The problem: For each record below, retype the text exactly and omit any image.

Information given:
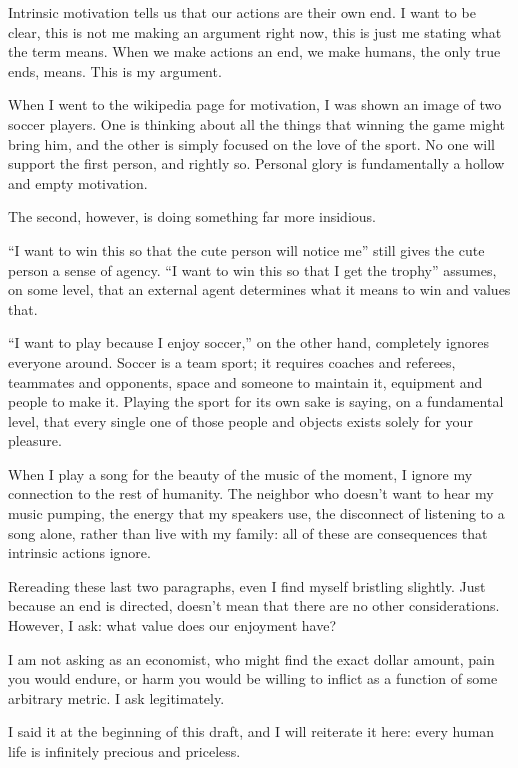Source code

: \documentclass[12pt]{article}
\newcommand{\say}[1]{``#1''}
\renewcommand{\,}{\textsuperscript{,}}
\begin{document}
Intrinsic motivation tells us that our actions are their own end.  
I want to be clear, this is not me making an argument right now, this is just me stating what the term means.  
When we make actions an end, we make humans, the only true ends, means.  
This is my argument.

When I went to the wikipedia page for motivation, I was shown an image of two soccer players.  
One is thinking about all the things that winning the game might bring him, and the other is simply focused on the love of the sport.  
No one will support the first person, and rightly so.  
Personal glory is fundamentally a hollow and empty motivation.

The second, however, is doing something far more insidious.

\say{I want to win this so that the cute person will notice me} still gives the cute person a sense of agency.  
\say{I want to win this so that I get the trophy} assumes, on some level, that an external agent determines what it means to win and values that.

\say{I want to play because I enjoy soccer,} on the other hand, completely ignores everyone around.  
Soccer is a team sport; it requires coaches and referees, teammates and opponents, space and someone to maintain it, equipment and people to make it.  
Playing the sport for its own sake is saying, on a fundamental level, that every single one of those people and objects exists solely for your pleasure.

When I play a song for the beauty of the music of the moment, I ignore my connection to the rest of humanity.  
The neighbor who doesn't want to hear my music pumping, the energy that my speakers use, the disconnect of listening to a song alone, rather than live with my family: all of these are consequences that intrinsic actions ignore.

Rereading these last two paragraphs, even I find myself bristling slightly.  
Just because an end is directed, doesn't mean that there are no other considerations.  
However, I ask: what value does our enjoyment have?

I am not asking as an economist, who might find the exact dollar amount, pain you would endure, or harm you would be willing to inflict as a function of some arbitrary metric.  
I ask legitimately.

I said it at the beginning of this draft, and I will reiterate it here: every human life is infinitely precious and priceless.
\end{document}
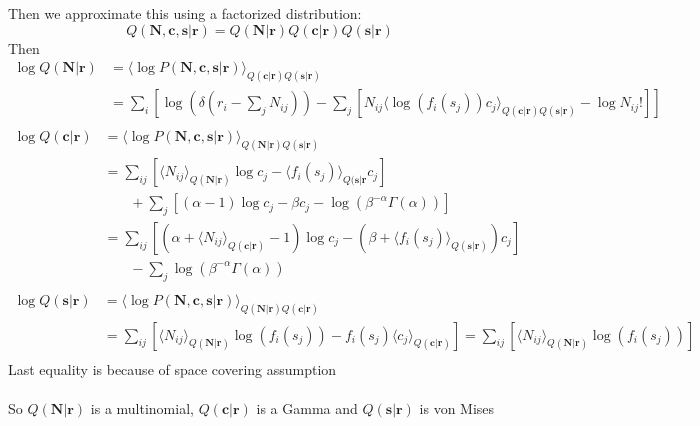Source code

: \documentclass[12pt]{article}
\begin{document}
Then we approximate this using a factorized distribution:\\
\begin{equation}
Q(\mathbf{N, c, s|r}) = Q(\mathbf{N|r}) Q(\mathbf{c|r}) Q(\mathbf{s|r})
\end{equation}
Then
\begin{equation}
\begin{aligned}
\log Q(\mathbf{N|r}) &= \langle \log P(\mathbf{N, c, s|r}) \rangle_{Q(\mathbf{c|r})Q(\mathbf{s|r})}\\
&= \sum_i [\log(\delta(r_i - \sum_j N_{ij})) - \sum_j [N_{ij} \langle \log(f_i (s_j)) c_j \rangle_{Q(\mathbf{c|r})Q(\mathbf{s|r})} - \log N_{ij}!]]\\
\end{aligned}
\end{equation}
\begin{equation}
\begin{aligned}
\log Q(\mathbf{c|r}) &= \langle \log P(\mathbf{N, c, s|r}) \rangle_{Q(\mathbf{N|r})Q(\mathbf{s|r})}\\
&= \sum_{ij} [\langle N_{ij} \rangle_{Q(\mathbf{N|r})} \log c_j - \langle f_i (s_j)\rangle_{Q(\mathbf{s|r}}c_j]\\
& \phantom{{}=1}+ \sum_j [(\alpha - 1) \log c_j - \beta c_j - \log (\beta^{- \alpha} \Gamma (\alpha))]\\
&= \sum_{ij} [(\alpha + \langle N_{ij} \rangle_{Q(\mathbf{c|r})} - 1) \log c_j - (\beta + \langle f_i (s_j)\rangle_{Q(\mathbf{s|r})}) c_j]\\
& \phantom{{}=1}- \sum_j \log (\beta^{- \alpha} \Gamma (\alpha))\\
\end{aligned}
\end{equation}
\begin{equation}
\begin{aligned}
\log Q(\mathbf{s|r}) &= \langle \log P(\mathbf{N, c, s|r}) \rangle_{Q(\mathbf{N|r})Q(\mathbf{c|r})}\\
&= \sum_{ij} [\langle N_{ij} \rangle_{Q(\mathbf{N|r})} \log(f_i(s_j)) - f_i(s_j) \langle c_j \rangle_{Q(\mathbf{c|r})}] = \sum_{ij} [\langle N_{ij} \rangle_{Q(\mathbf{N|r})} \log(f_i(s_j))]\\
\end{aligned}
\end{equation}
Last equality is because of space covering assumption\\
\\
So $Q(\mathbf{N|r})$ is a multinomial, $Q(\mathbf{c|r})$ is a Gamma and $Q(\mathbf{s|r})$ is von Mises\\
\end{document}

Solution to the problem:
Source code

: \documentclass[12pt]{article}
\newcommand{\say}[1]{``#1''}
\renewcommand{\,}{\textsuperscript{,}}
\begin{document}
Intrinsic motivation tells us that our actions are their own end.  
I want to be clear, this is not me making an argument right now, this is just me stating what the term means.  
When we make actions an end, we make humans, the only true ends, means.  
This is my argument.

When I went to the wikipedia page for motivation, I was shown an image of two soccer players.  
One is thinking about all the things that winning the game might bring him, and the other is simply focused on the love of the sport.  
No one will support the first person, and rightly so.  
Personal glory is fundamentally a hollow and empty motivation.

The second, however, is doing something far more insidious.

\say{I want to win this so that the cute person will notice me} still gives the cute person a sense of agency.  
\say{I want to win this so that I get the trophy} assumes, on some level, that an external agent determines what it means to win and values that.

\say{I want to play because I enjoy soccer,} on the other hand, completely ignores everyone around.  
Soccer is a team sport; it requires coaches and referees, teammates and opponents, space and someone to maintain it, equipment and people to make it.  
Playing the sport for its own sake is saying, on a fundamental level, that every single one of those people and objects exists solely for your pleasure.

When I play a song for the beauty of the music of the moment, I ignore my connection to the rest of humanity.  
The neighbor who doesn't want to hear my music pumping, the energy that my speakers use, the disconnect of listening to a song alone, rather than live with my family: all of these are consequences that intrinsic actions ignore.

Rereading these last two paragraphs, even I find myself bristling slightly.  
Just because an end is directed, doesn't mean that there are no other considerations.  
However, I ask: what value does our enjoyment have?

I am not asking as an economist, who might find the exact dollar amount, pain you would endure, or harm you would be willing to inflict as a function of some arbitrary metric.  
I ask legitimately.

I said it at the beginning of this draft, and I will reiterate it here: every human life is infinitely precious and priceless.
\end{document}
Source code

: \documentclass[12pt]{article}
\begin{document}
Then we approximate this using a factorized distribution:\\
\begin{equation}
Q(\mathbf{N, c, s|r}) = Q(\mathbf{N|r}) Q(\mathbf{c|r}) Q(\mathbf{s|r})
\end{equation}
Then
\begin{equation}
\begin{aligned}
\log Q(\mathbf{N|r}) &= \langle \log P(\mathbf{N, c, s|r}) \rangle_{Q(\mathbf{c|r})Q(\mathbf{s|r})}\\
&= \sum_i [\log(\delta(r_i - \sum_j N_{ij})) - \sum_j [N_{ij} \langle \log(f_i (s_j)) c_j \rangle_{Q(\mathbf{c|r})Q(\mathbf{s|r})} - \log N_{ij}!]]\\
\end{aligned}
\end{equation}
\begin{equation}
\begin{aligned}
\log Q(\mathbf{c|r}) &= \langle \log P(\mathbf{N, c, s|r}) \rangle_{Q(\mathbf{N|r})Q(\mathbf{s|r})}\\
&= \sum_{ij} [\langle N_{ij} \rangle_{Q(\mathbf{N|r})} \log c_j - \langle f_i (s_j)\rangle_{Q(\mathbf{s|r}}c_j]\\
& \phantom{{}=1}+ \sum_j [(\alpha - 1) \log c_j - \beta c_j - \log (\beta^{- \alpha} \Gamma (\alpha))]\\
&= \sum_{ij} [(\alpha + \langle N_{ij} \rangle_{Q(\mathbf{c|r})} - 1) \log c_j - (\beta + \langle f_i (s_j)\rangle_{Q(\mathbf{s|r})}) c_j]\\
& \phantom{{}=1}- \sum_j \log (\beta^{- \alpha} \Gamma (\alpha))\\
\end{aligned}
\end{equation}
\begin{equation}
\begin{aligned}
\log Q(\mathbf{s|r}) &= \langle \log P(\mathbf{N, c, s|r}) \rangle_{Q(\mathbf{N|r})Q(\mathbf{c|r})}\\
&= \sum_{ij} [\langle N_{ij} \rangle_{Q(\mathbf{N|r})} \log(f_i(s_j)) - f_i(s_j) \langle c_j \rangle_{Q(\mathbf{c|r})}] = \sum_{ij} [\langle N_{ij} \rangle_{Q(\mathbf{N|r})} \log(f_i(s_j))]\\
\end{aligned}
\end{equation}
Last equality is because of space covering assumption\\
\\
So $Q(\mathbf{N|r})$ is a multinomial, $Q(\mathbf{c|r})$ is a Gamma and $Q(\mathbf{s|r})$ is von Mises\\
\end{document}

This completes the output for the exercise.